Kalv

Private AI

First off, I didn't make it to Argentina on the cheap. Had too much work and research to do.

Wanted to share more on what I referenced in my last post about AI. How I think private data models are something that we all are going to want. Whether as a company, agency, family or individuals.

I believe that LLMs that are trained on a corpus of data will eventually lead to other models being trained on the same data. The methods of building the model, queries or results will change but over time the results might end up being the same. Speed of result, memory footprint and other optimizations of course will improve over time but the output will start to all look the same. Today, if everyone uses or builds on top of GPT-x. Won’t it eventually lead to similar results? Lots of apps that will spit out the same things. We will loose the uniqueness of a creation.

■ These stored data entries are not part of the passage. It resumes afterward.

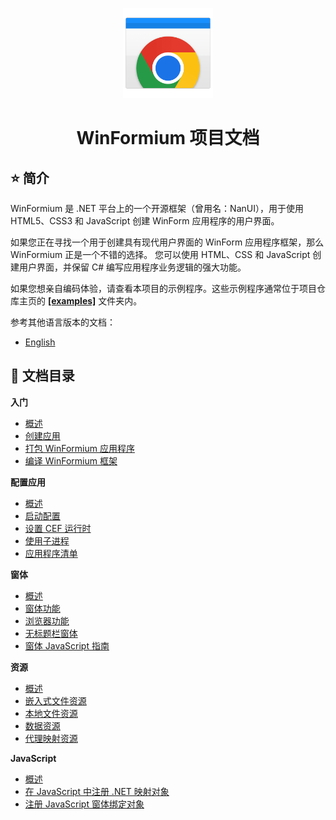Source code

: <p align="center">
    <img src="./assets/WinFormiumLogo.png" width="144" />
</p>
<h1 align="center">WinFormium 项目文档</h1>

## ⭐ 简介

WinFormium 是 .NET 平台上的一个开源框架（曾用名：NanUI），用于使用 HTML5、CSS3 和 JavaScript 创建 WinForm 应用程序的用户界面。

如果您正在寻找一个用于创建具有现代用户界面的 WinForm 应用程序框架，那么 WinFormium 正是一个不错的选择。 您可以使用 HTML、CSS 和 JavaScript 创建用户界面，并保留 C# 编写应用程序业务逻辑的强大功能。

如果您想亲自编码体验，请查看本项目的示例程序。这些示例程序通常位于项目仓库主页的 **[[examples]](../examples/)** 文件夹内。

参考其他语言版本的文档：

- [English](https://github.com/XuanchenLin/NanUI/wiki)

## 📖 文档目录

**入门**

- [概述](./入门/概述.md)
- [创建应用](./入门/创建应用.md)
- [打包 WinFormium 应用程序](./入门/打包WinFormium应用程序.md)
- [编译 WinFormium 框架](./入门/编译WinFormium框架.md)

**配置应用**

- [概述](./配置应用/概述.md)
- [启动配置](./配置应用/启动配置.md)
- [设置 CEF 运行时](./配置应用/设置CEF运行时.md)
- [使用子进程](./配置应用/使用子进程.md)
- [应用程序清单](./配置应用/应用程序清单.md)

**窗体**

- [概述](./窗体/概述.md)
- [窗体功能](./窗体/窗体功能.md)
- [浏览器功能](./窗体/浏览器功能.md)
- [无标题栏窗体](./窗体/无标题栏窗体.md)
- [窗体 JavaScript 指南](./窗体/窗体JavaScript指南.md)

**资源**

- [概述](./资源/概述.md)
- [嵌入式文件资源](./资源/嵌入式文件资源.md)
- [本地文件资源](./资源/本地文件资源.md)
- [数据资源](./资源/数据资源.md)
- [代理映射资源](./资源/代理映射资源.md)

**JavaScript**

- [概述](./JavaScript/概述.md)
- [在 JavaScript 中注册 .NET 映射对象](./JavaScript/在JavaScript中注册.NET映射对象.md)
- [注册 JavaScript 窗体绑定对象](./JavaScript/注册JavaScript窗体绑定对象.md)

Let’s take an illustration agency that is hired because of the art that they can create. Their content is unique and takes time to create. AI generators will be fast and cheap, so how does that agency retain their specialization. Perhaps they’d want to train their own model with their content, allowing them to scale up how many creations they do but still retaining their creativity magic. A private GPT.

I like to think this is going to the same with a household. An assistant that is tuned to their preferences, for example what recipes to suggest, cups vs grams, Sally’s baking, AllRecipes, Epicurious, vegan recipe sites, etc. Whether to reference Wikipedia or other unique sources. The same applies to political viewpoints, which religion references if any at all. To do this, would a household expose all their preference data to a cloud service?

What about speech. I'd be happy to provide better supervised learning but that’s my voice. I’d like to keep it. So can I not train a local version of that? I have the first world problem of sounding a blend of British and Canadian. People say Australian. The same goes with creating my voice, but I’m not sure I’d like something to speak on my behalf, but if we go there, I’d like to own my model of voice and own it.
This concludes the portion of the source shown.